* [The problem]: For every line in the data below, check for the word "commonly", then state how many lines have it. Answer with the number only.

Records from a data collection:
-.-.-

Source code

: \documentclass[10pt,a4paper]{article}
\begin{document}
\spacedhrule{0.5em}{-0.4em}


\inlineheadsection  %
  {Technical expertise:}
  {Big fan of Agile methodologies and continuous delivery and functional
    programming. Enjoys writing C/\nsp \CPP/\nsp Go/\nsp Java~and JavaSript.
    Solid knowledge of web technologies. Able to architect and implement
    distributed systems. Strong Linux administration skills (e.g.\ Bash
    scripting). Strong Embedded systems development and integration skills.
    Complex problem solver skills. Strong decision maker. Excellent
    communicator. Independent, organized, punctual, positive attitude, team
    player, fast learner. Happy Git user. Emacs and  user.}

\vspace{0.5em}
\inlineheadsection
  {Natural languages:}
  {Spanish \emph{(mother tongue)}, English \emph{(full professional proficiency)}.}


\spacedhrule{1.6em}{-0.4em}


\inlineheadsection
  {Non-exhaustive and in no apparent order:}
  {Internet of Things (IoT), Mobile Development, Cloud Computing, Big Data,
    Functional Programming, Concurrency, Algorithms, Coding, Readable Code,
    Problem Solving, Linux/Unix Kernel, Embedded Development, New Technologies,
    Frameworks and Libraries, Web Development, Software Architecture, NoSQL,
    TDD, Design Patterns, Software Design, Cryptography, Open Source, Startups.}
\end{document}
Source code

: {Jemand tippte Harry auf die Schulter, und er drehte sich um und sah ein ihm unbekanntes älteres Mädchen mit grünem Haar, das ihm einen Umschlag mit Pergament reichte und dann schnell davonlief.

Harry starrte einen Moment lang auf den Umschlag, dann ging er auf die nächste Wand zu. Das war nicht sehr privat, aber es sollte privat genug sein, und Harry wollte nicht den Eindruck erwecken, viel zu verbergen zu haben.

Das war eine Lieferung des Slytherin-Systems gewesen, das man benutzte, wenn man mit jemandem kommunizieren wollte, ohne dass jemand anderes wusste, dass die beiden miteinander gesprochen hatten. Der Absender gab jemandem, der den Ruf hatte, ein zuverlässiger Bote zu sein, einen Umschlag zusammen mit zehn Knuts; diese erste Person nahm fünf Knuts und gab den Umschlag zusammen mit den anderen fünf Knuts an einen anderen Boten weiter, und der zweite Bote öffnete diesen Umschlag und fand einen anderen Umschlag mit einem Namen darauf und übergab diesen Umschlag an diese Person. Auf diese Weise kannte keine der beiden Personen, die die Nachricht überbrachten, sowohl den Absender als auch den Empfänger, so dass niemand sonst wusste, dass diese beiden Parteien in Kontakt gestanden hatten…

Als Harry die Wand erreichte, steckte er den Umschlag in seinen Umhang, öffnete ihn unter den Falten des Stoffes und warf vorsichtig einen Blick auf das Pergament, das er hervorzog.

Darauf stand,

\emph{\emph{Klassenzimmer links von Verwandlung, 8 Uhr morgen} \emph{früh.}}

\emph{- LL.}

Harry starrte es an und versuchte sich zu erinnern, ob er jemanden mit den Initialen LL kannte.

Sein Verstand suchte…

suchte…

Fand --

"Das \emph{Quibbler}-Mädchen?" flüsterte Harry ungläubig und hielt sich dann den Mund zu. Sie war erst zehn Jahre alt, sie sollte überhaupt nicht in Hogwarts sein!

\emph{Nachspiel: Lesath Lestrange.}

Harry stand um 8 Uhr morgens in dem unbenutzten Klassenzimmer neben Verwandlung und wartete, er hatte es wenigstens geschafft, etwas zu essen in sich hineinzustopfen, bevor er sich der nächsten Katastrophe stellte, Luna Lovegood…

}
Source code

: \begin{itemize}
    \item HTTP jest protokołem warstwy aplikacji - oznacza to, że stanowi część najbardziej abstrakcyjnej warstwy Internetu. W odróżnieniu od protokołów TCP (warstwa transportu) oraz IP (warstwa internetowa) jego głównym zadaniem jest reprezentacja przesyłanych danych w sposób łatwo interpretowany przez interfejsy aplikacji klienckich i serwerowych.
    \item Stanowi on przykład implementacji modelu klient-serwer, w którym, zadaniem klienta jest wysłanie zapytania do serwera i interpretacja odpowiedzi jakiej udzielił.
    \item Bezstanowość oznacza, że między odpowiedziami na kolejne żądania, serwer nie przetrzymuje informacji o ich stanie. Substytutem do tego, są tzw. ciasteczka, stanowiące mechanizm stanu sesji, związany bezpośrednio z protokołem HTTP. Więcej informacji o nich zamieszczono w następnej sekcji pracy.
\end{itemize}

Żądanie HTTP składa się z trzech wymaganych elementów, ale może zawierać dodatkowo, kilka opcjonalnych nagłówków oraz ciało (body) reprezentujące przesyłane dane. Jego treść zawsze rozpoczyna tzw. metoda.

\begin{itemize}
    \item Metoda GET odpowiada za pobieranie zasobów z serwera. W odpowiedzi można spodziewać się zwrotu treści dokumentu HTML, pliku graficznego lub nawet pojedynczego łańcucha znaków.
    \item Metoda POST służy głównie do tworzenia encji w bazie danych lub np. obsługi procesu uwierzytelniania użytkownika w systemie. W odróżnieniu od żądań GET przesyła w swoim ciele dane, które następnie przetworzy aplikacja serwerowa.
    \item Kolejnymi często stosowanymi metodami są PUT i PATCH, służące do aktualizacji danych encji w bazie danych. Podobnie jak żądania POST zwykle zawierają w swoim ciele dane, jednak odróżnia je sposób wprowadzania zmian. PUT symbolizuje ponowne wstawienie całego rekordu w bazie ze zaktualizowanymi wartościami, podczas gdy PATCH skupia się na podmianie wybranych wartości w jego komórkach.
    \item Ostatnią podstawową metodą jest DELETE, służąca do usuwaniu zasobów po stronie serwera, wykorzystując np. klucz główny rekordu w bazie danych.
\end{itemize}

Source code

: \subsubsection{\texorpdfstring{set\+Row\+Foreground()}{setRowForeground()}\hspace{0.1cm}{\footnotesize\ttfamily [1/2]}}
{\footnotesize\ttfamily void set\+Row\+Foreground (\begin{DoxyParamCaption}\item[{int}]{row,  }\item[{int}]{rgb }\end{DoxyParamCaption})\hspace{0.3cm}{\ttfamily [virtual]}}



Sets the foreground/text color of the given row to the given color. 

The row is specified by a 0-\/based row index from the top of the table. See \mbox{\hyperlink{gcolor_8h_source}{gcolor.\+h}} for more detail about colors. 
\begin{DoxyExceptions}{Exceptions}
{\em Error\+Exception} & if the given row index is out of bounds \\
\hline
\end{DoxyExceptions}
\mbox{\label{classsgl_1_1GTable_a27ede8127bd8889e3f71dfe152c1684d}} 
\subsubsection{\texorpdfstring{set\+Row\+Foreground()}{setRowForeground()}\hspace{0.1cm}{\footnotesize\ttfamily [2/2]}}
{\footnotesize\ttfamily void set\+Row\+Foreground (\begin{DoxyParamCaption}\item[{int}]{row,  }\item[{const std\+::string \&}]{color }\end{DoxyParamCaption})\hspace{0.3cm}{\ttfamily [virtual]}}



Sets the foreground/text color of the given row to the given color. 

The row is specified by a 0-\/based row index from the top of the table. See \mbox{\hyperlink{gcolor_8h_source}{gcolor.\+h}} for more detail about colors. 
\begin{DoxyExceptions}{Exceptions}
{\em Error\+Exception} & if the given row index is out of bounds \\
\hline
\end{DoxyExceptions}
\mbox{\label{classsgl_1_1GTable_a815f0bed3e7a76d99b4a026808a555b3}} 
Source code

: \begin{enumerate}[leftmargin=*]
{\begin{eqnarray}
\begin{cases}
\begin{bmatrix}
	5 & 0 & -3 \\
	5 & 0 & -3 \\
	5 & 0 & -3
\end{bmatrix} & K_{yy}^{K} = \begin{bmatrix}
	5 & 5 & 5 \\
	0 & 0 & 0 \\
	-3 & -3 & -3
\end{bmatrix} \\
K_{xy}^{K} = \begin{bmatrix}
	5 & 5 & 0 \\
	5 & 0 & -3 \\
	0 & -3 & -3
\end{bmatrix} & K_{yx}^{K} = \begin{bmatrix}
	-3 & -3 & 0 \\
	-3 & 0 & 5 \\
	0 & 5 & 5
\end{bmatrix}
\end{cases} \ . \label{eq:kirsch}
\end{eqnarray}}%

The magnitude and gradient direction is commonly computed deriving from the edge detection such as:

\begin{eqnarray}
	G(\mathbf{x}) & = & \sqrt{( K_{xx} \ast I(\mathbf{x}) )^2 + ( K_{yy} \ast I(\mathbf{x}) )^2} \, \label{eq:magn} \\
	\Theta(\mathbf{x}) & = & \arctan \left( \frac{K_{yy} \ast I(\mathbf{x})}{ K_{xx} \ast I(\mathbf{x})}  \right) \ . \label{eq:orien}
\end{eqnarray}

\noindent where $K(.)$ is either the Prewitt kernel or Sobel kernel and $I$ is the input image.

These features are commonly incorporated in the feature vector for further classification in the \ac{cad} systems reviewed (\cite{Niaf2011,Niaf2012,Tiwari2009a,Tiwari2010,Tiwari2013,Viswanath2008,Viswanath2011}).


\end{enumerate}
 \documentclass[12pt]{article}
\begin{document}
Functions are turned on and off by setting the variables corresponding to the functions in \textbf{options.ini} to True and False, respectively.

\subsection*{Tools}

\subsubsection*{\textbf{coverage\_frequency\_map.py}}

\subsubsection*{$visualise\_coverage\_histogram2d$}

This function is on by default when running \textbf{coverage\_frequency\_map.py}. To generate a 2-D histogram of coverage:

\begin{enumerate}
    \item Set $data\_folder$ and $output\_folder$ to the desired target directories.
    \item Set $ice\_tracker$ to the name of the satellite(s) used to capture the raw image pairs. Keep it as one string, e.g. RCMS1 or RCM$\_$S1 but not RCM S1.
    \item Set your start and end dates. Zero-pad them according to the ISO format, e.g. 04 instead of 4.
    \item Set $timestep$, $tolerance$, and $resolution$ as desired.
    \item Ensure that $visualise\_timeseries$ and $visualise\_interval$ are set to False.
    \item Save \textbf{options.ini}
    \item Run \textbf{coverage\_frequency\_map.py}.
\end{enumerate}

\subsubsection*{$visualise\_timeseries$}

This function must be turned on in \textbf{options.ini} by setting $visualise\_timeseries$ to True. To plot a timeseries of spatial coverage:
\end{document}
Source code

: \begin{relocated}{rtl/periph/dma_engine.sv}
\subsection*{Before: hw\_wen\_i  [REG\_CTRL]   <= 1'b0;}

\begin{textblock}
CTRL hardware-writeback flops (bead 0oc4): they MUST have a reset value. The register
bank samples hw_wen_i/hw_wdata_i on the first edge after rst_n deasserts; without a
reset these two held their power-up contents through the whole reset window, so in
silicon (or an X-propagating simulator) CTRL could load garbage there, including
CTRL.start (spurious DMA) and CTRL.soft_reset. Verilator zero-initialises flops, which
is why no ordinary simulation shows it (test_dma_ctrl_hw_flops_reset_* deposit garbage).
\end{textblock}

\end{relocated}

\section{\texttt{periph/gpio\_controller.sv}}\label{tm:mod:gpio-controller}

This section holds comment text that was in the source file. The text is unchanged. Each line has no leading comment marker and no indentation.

-.-.-

* [Result of the exercise]: 2